After the therapeutic dose was achieved, the mother interrupted drug intake for 2 days due to misunderstanding the instructions; a mild rash occurred and subsided when another pill was administered.

The desensitization protocol was repeated, and the child remained stable on methylphenidate 20 mg daily 6 months later.

Study Author Conclusions

Successful desensitization of methylphenidate-induced rash

Design

Case presentation

An 8-year-old girl had been suffering from attention-deficit/hyperactivity disorder (ADHD) for 3-4 years prior to visiting being started on methylphenidate 10 mg daily. After 1 week, she developed a pruritic maculopapular rash over the back of her hands, face, chest, abdomen, and legs.

The patient was initiated on an antihistamine, and methylphenidate was discontinued. The rash resolved within a week.

One week later, the drug was rechallenged at a dose of 5 mg daily. Two days later, a similar rash appeared on the patient's face and chest. Again, with discontinuation of the drug, the rash disappeared in 2 days.

Due to poor performance in school without methylphenidate, the patient was initiated on a desensitization protocol, which was successful over a 10-day escalation period.

Study Author Conclusions

This report describes a girl who experienced non-life-threatening cutaneous adverse reactions to methylphenidate.

Desensitization will probably not be helpful in a situation, such as fixed drug eruption and is strongly contraindicated in patients with life-threatening situations, such as erythema multiforme or exfoliative dermatitis. However, the suggested desensitization protocol may enable patients, who had experienced milder cutaneous adverse reactions, to continue taking methylphenidate without developing recurrent reactions.

Fixed drug eruption of the scrotum due to methylphenidate

Design

Case 1

An 8-year-old boy with attention deficit disorder (ADD) presented to the emergency department with two days of severe swelling and redness of the scrotum. The physical examination was unremarkable.

The patient started methylphenidate 10 mg/day 5 days prior. There was no history of allergy or immunologic reaction, and no other drugs had been taken in the past 2 years.
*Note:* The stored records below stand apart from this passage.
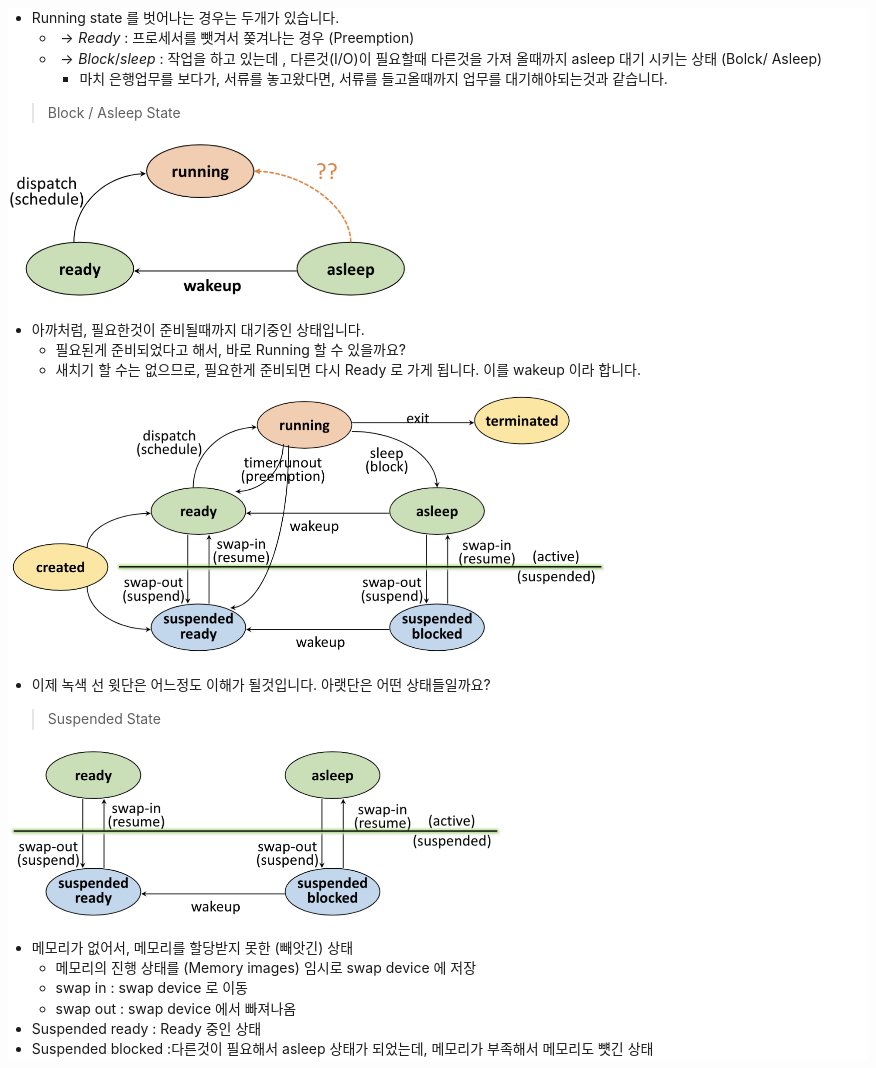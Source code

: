 - Running state 를 벗어나는 경우는 두개가 있습니다.
  - $\to Ready$ : 프로세서를 뺏겨서 쫒겨나는 경우 (Preemption)
  - $\to Block/sleep$ : 작업을 하고 있는데 , 다른것(I/O)이 필요할때  다른것을 가져 올때까지 asleep 대기 시키는 상태 (Bolck/ Asleep)
    - 마치 은행업무를 보다가, 서류를 놓고왔다면, 서류를 들고올때까지 업무를 대기해야되는것과 같습니다.

> Block / Asleep State

![png](/assets/images/Program/15_8.png)

- 아까처럼, 필요한것이 준비될때까지 대기중인 상태입니다. 
  - 필요된게 준비되었다고 해서, 바로 Running 할 수 있을까요? 
  - 새치기 할 수는 없으므로, 필요한게 준비되면 다시 Ready 로 가게 됩니다. 이를 wakeup 이라 합니다. 

![png](/assets/images/Program/15_9.png)

- 이제 녹색 선 윗단은 어느정도 이해가 될것입니다. 아랫단은 어떤 상태들일까요? 

> Suspended State

![png](/assets/images/Program/15_10.png)

- 메모리가 없어서, 메모리를 할당받지 못한 (빼앗긴) 상태
  - 메모리의 진행 상태를 (Memory images) 임시로 swap device 에 저장
  - swap in : swap device 로 이동
  - swap out : swap device 에서 빠져나옴
- Suspended ready : Ready 중인 상태
- Suspended blocked :다른것이 필요해서 asleep 상태가 되었는데, 메모리가 부족해서 메모리도 뻇긴 상태
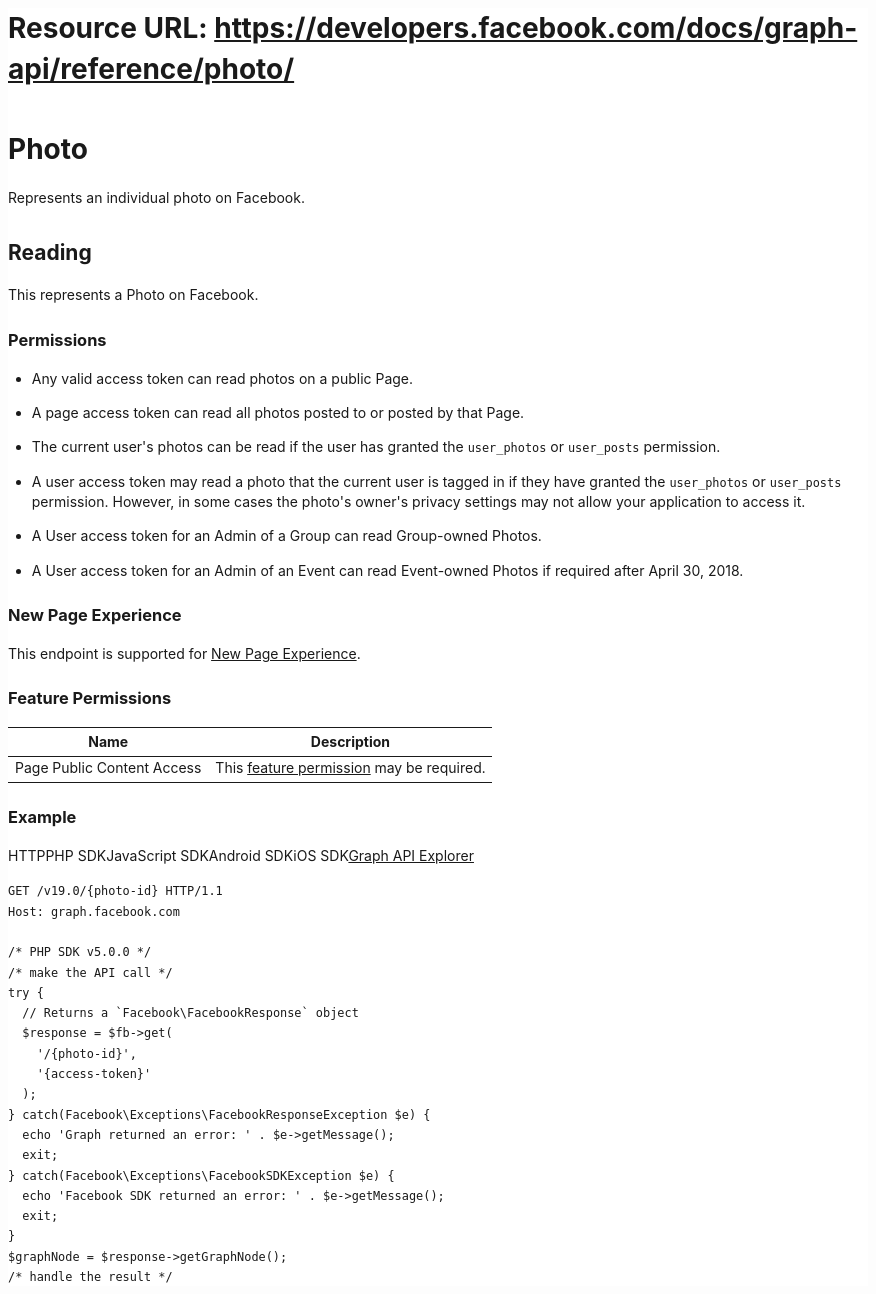 # Resource URL: https://developers.facebook.com/docs/graph-api/reference/photo/
Photo
=====

Represents an individual photo on Facebook.

Reading
-------

This represents a Photo on Facebook.

### Permissions

* Any valid access token can read photos on a public Page.
    
* A page access token can read all photos posted to or posted by that Page.
    
* The current user's photos can be read if the user has granted the `user_photos` or `user_posts` permission.
    
* A user access token may read a photo that the current user is tagged in if they have granted the `user_photos` or `user_posts` permission. However, in some cases the photo's owner's privacy settings may not allow your application to access it.
    
* A User access token for an Admin of a Group can read Group-owned Photos.
    
* A User access token for an Admin of an Event can read Event-owned Photos if required after April 30, 2018.
    

### New Page Experience

This endpoint is supported for [New Page Experience](https://developers.facebook.com/docs/pages/new-pages-experience/).

### Feature Permissions

| Name | Description |
| --- | --- |
| Page Public Content Access | This [feature permission](https://developers.facebook.com/docs/apps/review/feature/) may be required. |

### Example

HTTPPHP SDKJavaScript SDKAndroid SDKiOS SDK[Graph API Explorer](https://developers.facebook.com/tools/explorer/?method=GET&path=%7Bphoto-id%7D&version=v19.0)

    GET /v19.0/{photo-id} HTTP/1.1
    Host: graph.facebook.com

    /* PHP SDK v5.0.0 */
    /* make the API call */
    try {
      // Returns a `Facebook\FacebookResponse` object
      $response = $fb->get(
        '/{photo-id}',
        '{access-token}'
      );
    } catch(Facebook\Exceptions\FacebookResponseException $e) {
      echo 'Graph returned an error: ' . $e->getMessage();
      exit;
    } catch(Facebook\Exceptions\FacebookSDKException $e) {
      echo 'Facebook SDK returned an error: ' . $e->getMessage();
      exit;
    }
    $graphNode = $response->getGraphNode();
    /* handle the result */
The skin eruption resolved spontaneously 4 days after methylphenidate was discontinued. However, after a re-challenge 2 weeks later, the same skin eruption of the scrotum was documented. Discontinuation of methylphenidate was followed by a complete resolution of the rash in four days.

Macrophage migration-inhibition factor (MIF) assay with methylphenidate was positive.

Case 2

A 10-year-old boy with ADD, treated with methylphenidate 10 mg/day for 7 days, presented to the pediatric emergency department after severe swelling and redness of the scrotum lasting for six hours. The physical examination was unremarkable, and the patient had no history of allergy or immunologic reaction. No other drugs were taken in the past year.
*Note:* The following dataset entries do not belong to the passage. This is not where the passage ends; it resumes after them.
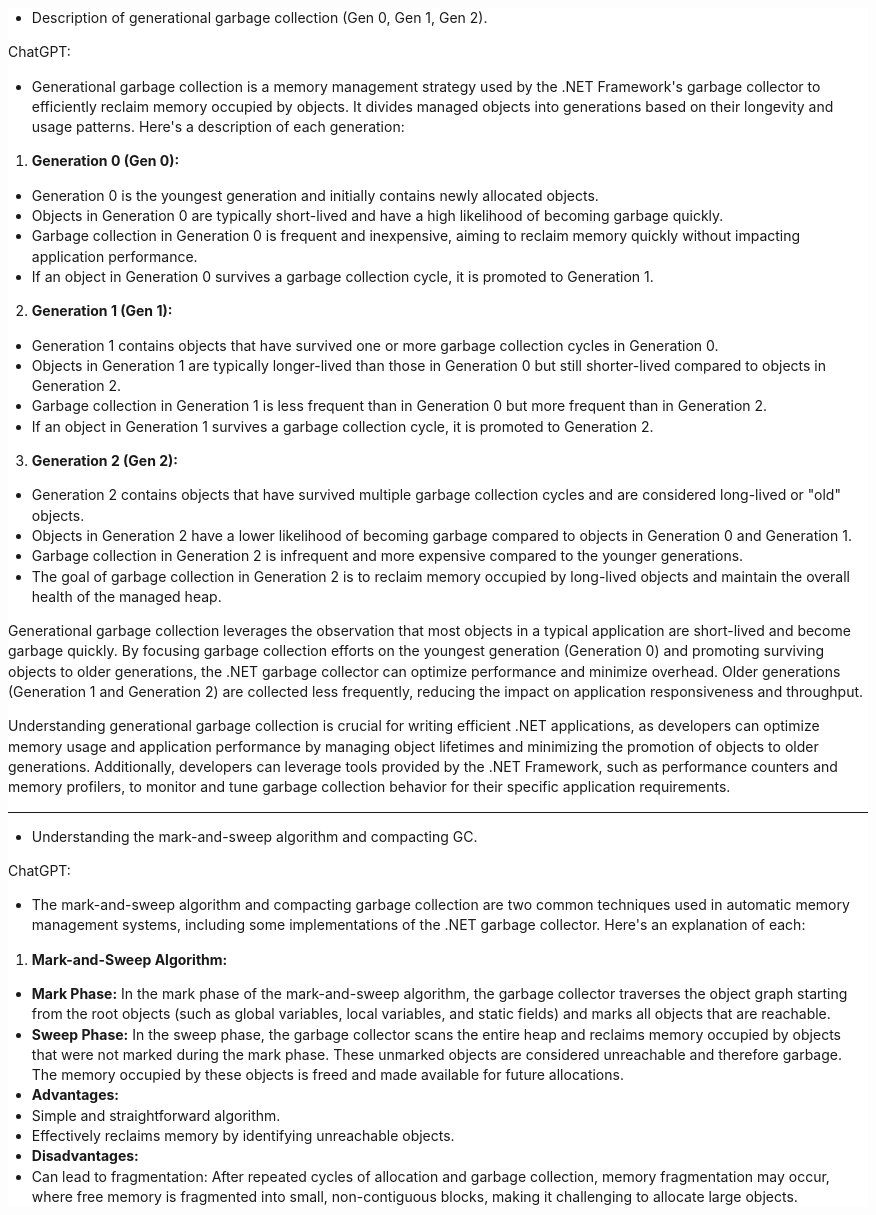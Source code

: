 - Description of generational garbage collection (Gen 0, Gen 1, Gen 2).

ChatGPT: 
- Generational garbage collection is a memory management strategy used by the .NET Framework's garbage collector to efficiently reclaim memory occupied by objects. It divides managed objects into generations based on their longevity and usage patterns. Here's a description of each generation: 
1. **Generation 0 (Gen 0):** 
- Generation 0 is the youngest generation and initially contains newly allocated objects.
- Objects in Generation 0 are typically short-lived and have a high likelihood of becoming garbage quickly.
- Garbage collection in Generation 0 is frequent and inexpensive, aiming to reclaim memory quickly without impacting application performance.
- If an object in Generation 0 survives a garbage collection cycle, it is promoted to Generation 1. 
2. **Generation 1 (Gen 1):** 
- Generation 1 contains objects that have survived one or more garbage collection cycles in Generation 0.
- Objects in Generation 1 are typically longer-lived than those in Generation 0 but still shorter-lived compared to objects in Generation 2.
- Garbage collection in Generation 1 is less frequent than in Generation 0 but more frequent than in Generation 2.
- If an object in Generation 1 survives a garbage collection cycle, it is promoted to Generation 2. 
3. **Generation 2 (Gen 2):** 
- Generation 2 contains objects that have survived multiple garbage collection cycles and are considered long-lived or "old" objects.
- Objects in Generation 2 have a lower likelihood of becoming garbage compared to objects in Generation 0 and Generation 1.
- Garbage collection in Generation 2 is infrequent and more expensive compared to the younger generations.
- The goal of garbage collection in Generation 2 is to reclaim memory occupied by long-lived objects and maintain the overall health of the managed heap.

Generational garbage collection leverages the observation that most objects in a typical application are short-lived and become garbage quickly. By focusing garbage collection efforts on the youngest generation (Generation 0) and promoting surviving objects to older generations, the .NET garbage collector can optimize performance and minimize overhead. Older generations (Generation 1 and Generation 2) are collected less frequently, reducing the impact on application responsiveness and throughput.

Understanding generational garbage collection is crucial for writing efficient .NET applications, as developers can optimize memory usage and application performance by managing object lifetimes and minimizing the promotion of objects to older generations. Additionally, developers can leverage tools provided by the .NET Framework, such as performance counters and memory profilers, to monitor and tune garbage collection behavior for their specific application requirements.

--- 
- Understanding the mark-and-sweep algorithm and compacting GC.

ChatGPT: 
- The mark-and-sweep algorithm and compacting garbage collection are two common techniques used in automatic memory management systems, including some implementations of the .NET garbage collector. Here's an explanation of each: 
1. **Mark-and-Sweep Algorithm:**  
- **Mark Phase:**  In the mark phase of the mark-and-sweep algorithm, the garbage collector traverses the object graph starting from the root objects (such as global variables, local variables, and static fields) and marks all objects that are reachable. 
- **Sweep Phase:**  In the sweep phase, the garbage collector scans the entire heap and reclaims memory occupied by objects that were not marked during the mark phase. These unmarked objects are considered unreachable and therefore garbage. The memory occupied by these objects is freed and made available for future allocations. 
- **Advantages:** 
- Simple and straightforward algorithm.
- Effectively reclaims memory by identifying unreachable objects. 
- **Disadvantages:** 
- Can lead to fragmentation: After repeated cycles of allocation and garbage collection, memory fragmentation may occur, where free memory is fragmented into small, non-contiguous blocks, making it challenging to allocate large objects.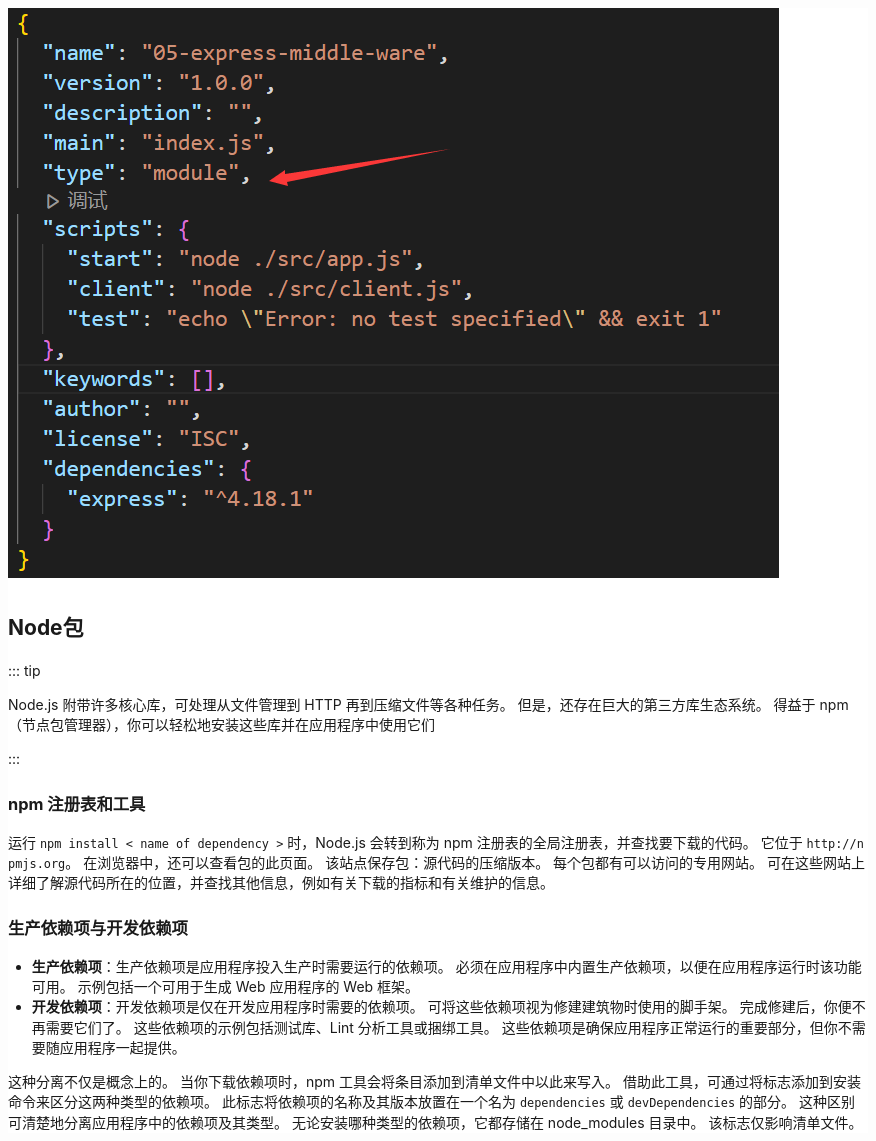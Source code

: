 ![image-20220925161632338](/images/concurrency/image-20220925161632338.png)

## Node包

::: tip

Node.js 附带许多核心库，可处理从文件管理到 HTTP 再到压缩文件等各种任务。 但是，还存在巨大的第三方库生态系统。 得益于 npm（节点包管理器），你可以轻松地安装这些库并在应用程序中使用它们

:::

### npm 注册表和工具

运行 `npm install < name of dependency >` 时，Node.js 会转到称为 npm 注册表的全局注册表，并查找要下载的代码。 它位于 `http://npmjs.org`。 在浏览器中，还可以查看包的此页面。 该站点保存包：源代码的压缩版本。 每个包都有可以访问的专用网站。 可在这些网站上详细了解源代码所在的位置，并查找其他信息，例如有关下载的指标和有关维护的信息。

### 生产依赖项与开发依赖项

- **生产依赖项**：生产依赖项是应用程序投入生产时需要运行的依赖项。 必须在应用程序中内置生产依赖项，以便在应用程序运行时该功能可用。 示例包括一个可用于生成 Web 应用程序的 Web 框架。
- **开发依赖项**：开发依赖项是仅在开发应用程序时需要的依赖项。 可将这些依赖项视为修建建筑物时使用的脚手架。 完成修建后，你便不再需要它们了。 这些依赖项的示例包括测试库、Lint 分析工具或捆绑工具。 这些依赖项是确保应用程序正常运行的重要部分，但你不需要随应用程序一起提供。

这种分离不仅是概念上的。 当你下载依赖项时，npm 工具会将条目添加到清单文件中以此来写入。 借助此工具，可通过将标志添加到安装命令来区分这两种类型的依赖项。 此标志将依赖项的名称及其版本放置在一个名为 `dependencies` 或 `devDependencies` 的部分。 这种区别可清楚地分离应用程序中的依赖项及其类型。 无论安装哪种类型的依赖项，它都存储在 node_modules 目录中。 该标志仅影响清单文件。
Methylphenidate was discontinued, followed by complete resolution of the rash in three days. Rechallenge with methylphenidate two months later was followed by the same skin eruption of the scrotum within two days. Complete resolution was seen after drug withdrawal.

MIF assay with methylphenidate was positive.

Study Author Conclusions

This paper describes two cases of fixed drug rash induced by methylphenidate. This is suggested to be a rare, but possible, phenomenon. 
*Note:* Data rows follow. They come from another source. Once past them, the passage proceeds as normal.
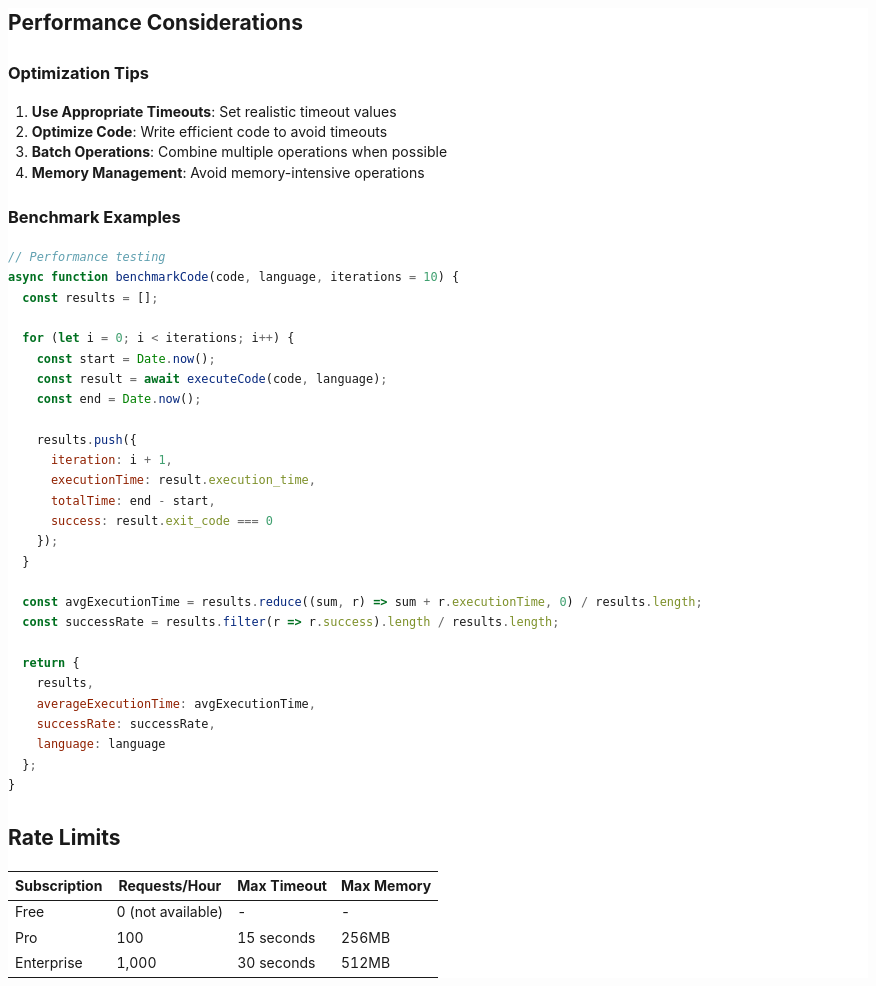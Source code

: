 ## Performance Considerations

### Optimization Tips

1. **Use Appropriate Timeouts**: Set realistic timeout values
2. **Optimize Code**: Write efficient code to avoid timeouts
3. **Batch Operations**: Combine multiple operations when possible
4. **Memory Management**: Avoid memory-intensive operations

### Benchmark Examples

```javascript
// Performance testing
async function benchmarkCode(code, language, iterations = 10) {
  const results = [];
  
  for (let i = 0; i < iterations; i++) {
    const start = Date.now();
    const result = await executeCode(code, language);
    const end = Date.now();
    
    results.push({
      iteration: i + 1,
      executionTime: result.execution_time,
      totalTime: end - start,
      success: result.exit_code === 0
    });
  }
  
  const avgExecutionTime = results.reduce((sum, r) => sum + r.executionTime, 0) / results.length;
  const successRate = results.filter(r => r.success).length / results.length;
  
  return {
    results,
    averageExecutionTime: avgExecutionTime,
    successRate: successRate,
    language: language
  };
}
```

## Rate Limits

| Subscription | Requests/Hour | Max Timeout | Max Memory |
|--------------|---------------|-------------|------------|
| Free | 0 (not available) | - | - |
| Pro | 100 | 15 seconds | 256MB |
| Enterprise | 1,000 | 30 seconds | 512MB |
The pathogenesis of the fixed drug eruption is unclear, but it is proposed that the drug in the circulatory system may act as a hapten and bind to protein components or receptor cells of the lower dermis. This drug-protein complex is then presented to the lymphocytes by the Langerhans cells in a fashion similar to that occurring in allergic contact dermatitis. The lymphocytes are subsequently stimulated, producing lymphokines that could eventually cause inflammation and damage to cells in the basal cell layer.

MIF, a lymphokine released from sensitized T-lymphocytes by the appropriate antigen, is considered to be a correlate of cell-mediated immunity. Both patients had positive MIF assays, implying a state of immune sensitization toward the offending drug.